Three Ideas to Help Survive the Summer with Your Kids
School has ended and I decided that I didn’t want to spend the summer fighting with my kids (ages 9, 7, and 5) about spending all day on the computer.
So to survive summer we have implemented the following ideas;
1. I did some research on ideas and found one I liked, it’s from; organizingmadefun.blogspot.com. I have tweaked it a little since my kids have been home. They must do the following things before they get any computer time; make bed, clean up everything on the floor in their room, read for 15 minutes, clear their place at meal time and either help unload the dishwasher or load the dishwasher. On top of that they have to pick 2 chores from a pile of 10 extra chores. They have to put those in a separate spot so that way they don’t do the same chores twice. I changed the chores a bit to meet our family’s needs. This gives them a choice and teaches them responsibility.

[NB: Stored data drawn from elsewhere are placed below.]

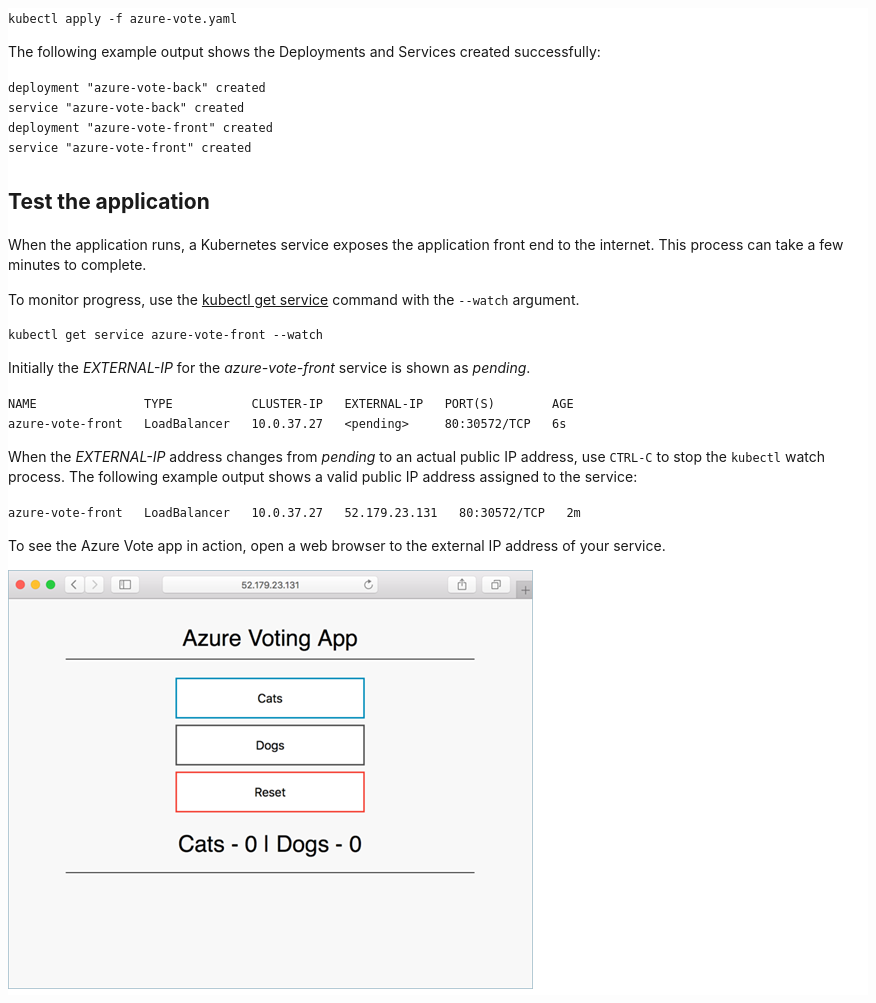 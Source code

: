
 ```console
kubectl apply -f azure-vote.yaml
```

The following example output shows the Deployments and Services created successfully:

```output
deployment "azure-vote-back" created
service "azure-vote-back" created
deployment "azure-vote-front" created
service "azure-vote-front" created
```

## Test the application

When the application runs, a Kubernetes service exposes the application front end to the internet. This process can take a few minutes to complete.

To monitor progress, use the [kubectl get service][kubectl-get] command with the `--watch` argument.

```console
kubectl get service azure-vote-front --watch
```

Initially the *EXTERNAL-IP* for the *azure-vote-front* service is shown as *pending*.

```output
NAME               TYPE           CLUSTER-IP   EXTERNAL-IP   PORT(S)        AGE
azure-vote-front   LoadBalancer   10.0.37.27   <pending>     80:30572/TCP   6s
```

When the *EXTERNAL-IP* address changes from *pending* to an actual public IP address, use `CTRL-C` to stop the `kubectl` watch process. The following example output shows a valid public IP address assigned to the service:

```output
azure-vote-front   LoadBalancer   10.0.37.27   52.179.23.131   80:30572/TCP   2m
```

To see the Azure Vote app in action, open a web browser to the external IP address of your service.

![Image of browsing to Azure Vote sample application](media/container-service-kubernetes-walkthrough/azure-voting-application.png)


[azure-vote-app]: https://github.com/Azure-Samples/azure-voting-app-redis.git
[kubectl]: https://kubernetes.io/docs/user-guide/kubectl/
[kubectl-apply]: https://kubernetes.io/docs/reference/generated/kubectl/kubectl-commands#apply
[kubectl-get]: https://kubernetes.io/docs/reference/generated/kubectl/kubectl-commands#get
[kubernetes-documentation]: https://kubernetes.io/docs/home/
[kubernetes-concepts]: concepts-clusters-workloads.md
[az-aks-get-credentials]: /cli/azure/aks?view=azure-cli-latest#az-aks-get-credentials
[az-aks-delete]: /cli/azure/aks#az-aks-delete
[aks-monitor]: ../azure-monitor/insights/container-insights-overview.md
[aks-network]: ./concepts-network.md
[aks-tutorial]: ./tutorial-kubernetes-prepare-app.md
[http-routing]: ./http-application-routing.md
[sp-delete]: kubernetes-service-principal.md#additional-considerations
[azure-dev-spaces]: ../dev-spaces/index.yml
[kubernetes-deployment]: concepts-clusters-workloads.md#deployments-and-yaml-manifests
[kubernetes-service]: concepts-network.md#services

2. Once their chores are all done they can have computer time. They are given 2 hours for a day in 15 minute increments. They can earn extra 15 minutes for doing extra chores or extra reading. If they don’t use the time on a certain day it does not carry over to the next day unless it is one of the extra tickets they earned. You can get the tickets I used by visiting the site I found them at;
3. We are also working on rules. Each week we have three rules they need to work on. I let them have a say in them. I choose one they really need help with and the other two they do pretty well. I will give three warnings and then after that they will have a time out. Time out is based on their age. However old they are is how many minutes they have to be in their room for. Once they have gotten those three rules down I will switch to three new ones.
So far it is going well. The kids are grateful for the time they earn and they are enjoying helping me around the house. Having them earn tickets allows them the control over turning them in and to be responsible which they also enjoy.